Capt. Edward Norton, the pharmacy specialty leader in the Navy Bureau of Medicine, or BuMed, said the new system will dovetail with the service’s existing pharmacy information systems and with a new pharmacy information management system planned for the Defense and Veterans Affairs departments’ integrated electronic health record.
Pharmacy automation systems currently installed at Navy hospitals date back to 2003 and are outmoded, Norton said. Those systems were provided by a partnership of Parata Systems and McKesson. In its September 2011 request for proposals for the new pharmacy automation system, the Navy said its existing AccuMed pill counting systems will approach “end-of-life” status this September and will no longer have vendor support.
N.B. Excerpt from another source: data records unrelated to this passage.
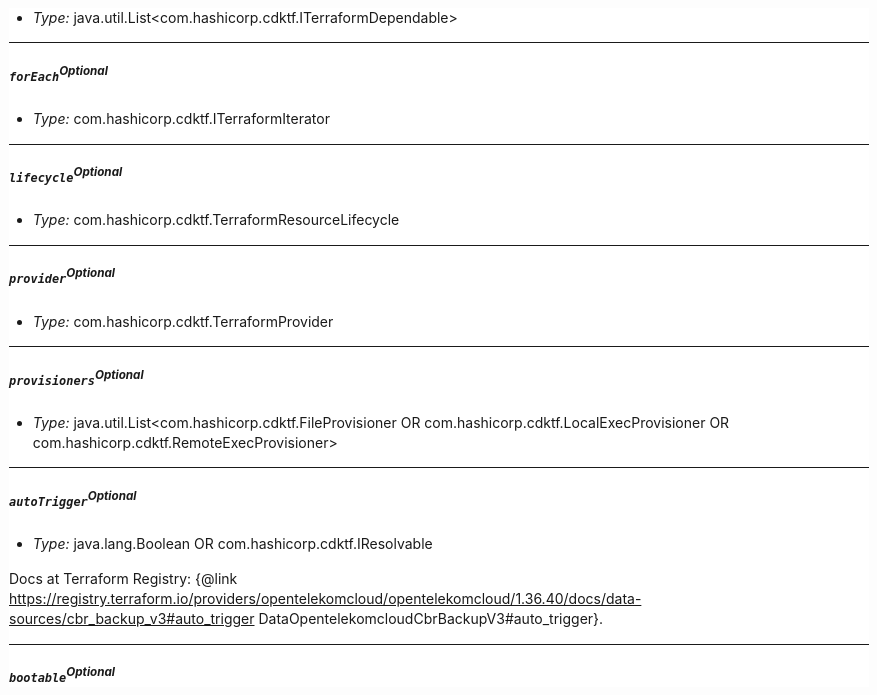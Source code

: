 - *Type:* java.util.List<com.hashicorp.cdktf.ITerraformDependable>

---

##### `forEach`<sup>Optional</sup> <a name="forEach" id="@cdktf/provider-opentelekomcloud.dataOpentelekomcloudCbrBackupV3.DataOpentelekomcloudCbrBackupV3.Initializer.parameter.forEach"></a>

- *Type:* com.hashicorp.cdktf.ITerraformIterator

---

##### `lifecycle`<sup>Optional</sup> <a name="lifecycle" id="@cdktf/provider-opentelekomcloud.dataOpentelekomcloudCbrBackupV3.DataOpentelekomcloudCbrBackupV3.Initializer.parameter.lifecycle"></a>

- *Type:* com.hashicorp.cdktf.TerraformResourceLifecycle

---

##### `provider`<sup>Optional</sup> <a name="provider" id="@cdktf/provider-opentelekomcloud.dataOpentelekomcloudCbrBackupV3.DataOpentelekomcloudCbrBackupV3.Initializer.parameter.provider"></a>

- *Type:* com.hashicorp.cdktf.TerraformProvider

---

##### `provisioners`<sup>Optional</sup> <a name="provisioners" id="@cdktf/provider-opentelekomcloud.dataOpentelekomcloudCbrBackupV3.DataOpentelekomcloudCbrBackupV3.Initializer.parameter.provisioners"></a>

- *Type:* java.util.List<com.hashicorp.cdktf.FileProvisioner OR com.hashicorp.cdktf.LocalExecProvisioner OR com.hashicorp.cdktf.RemoteExecProvisioner>

---

##### `autoTrigger`<sup>Optional</sup> <a name="autoTrigger" id="@cdktf/provider-opentelekomcloud.dataOpentelekomcloudCbrBackupV3.DataOpentelekomcloudCbrBackupV3.Initializer.parameter.autoTrigger"></a>

- *Type:* java.lang.Boolean OR com.hashicorp.cdktf.IResolvable

Docs at Terraform Registry: {@link https://registry.terraform.io/providers/opentelekomcloud/opentelekomcloud/1.36.40/docs/data-sources/cbr_backup_v3#auto_trigger DataOpentelekomcloudCbrBackupV3#auto_trigger}.

---

##### `bootable`<sup>Optional</sup> <a name="bootable" id="@cdktf/provider-opentelekomcloud.dataOpentelekomcloudCbrBackupV3.DataOpentelekomcloudCbrBackupV3.Initializer.parameter.bootable"></a>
Navy hospitals previously acquired their pharmacy automation systems individually while the new contract calls for central acquisition and management to provide the service with a standard system through the five-year, indefinite-delivery and indefinite-quantity contract, Norton said.
The new automation system will be installed in outpatient pharmacies with a volume of 100,000 prescriptions a year, he added.
Timothy Ward, deputy director of program analysis and evaluation at BuMed, said the new systems will go beyond simply counting pills and will apply a high degree of automation to the process, including pulling data from military electronic health records and filling prescriptions by dispensing pills into bottles, putting on the bottle cap and affixing the label.
To accomplish these tasks McKesson and another major pharmacy automation supplier, ScriptPro, have developed massive, computer controlled robotic pill dispensing system that can automatically fill hundreds of prescriptions per hour.
Such high levels of automation require a significant investment. The Army had installed 26 ScriptPro systems as of August 2011, each costing $500,000, the website DCMilitary.com reported.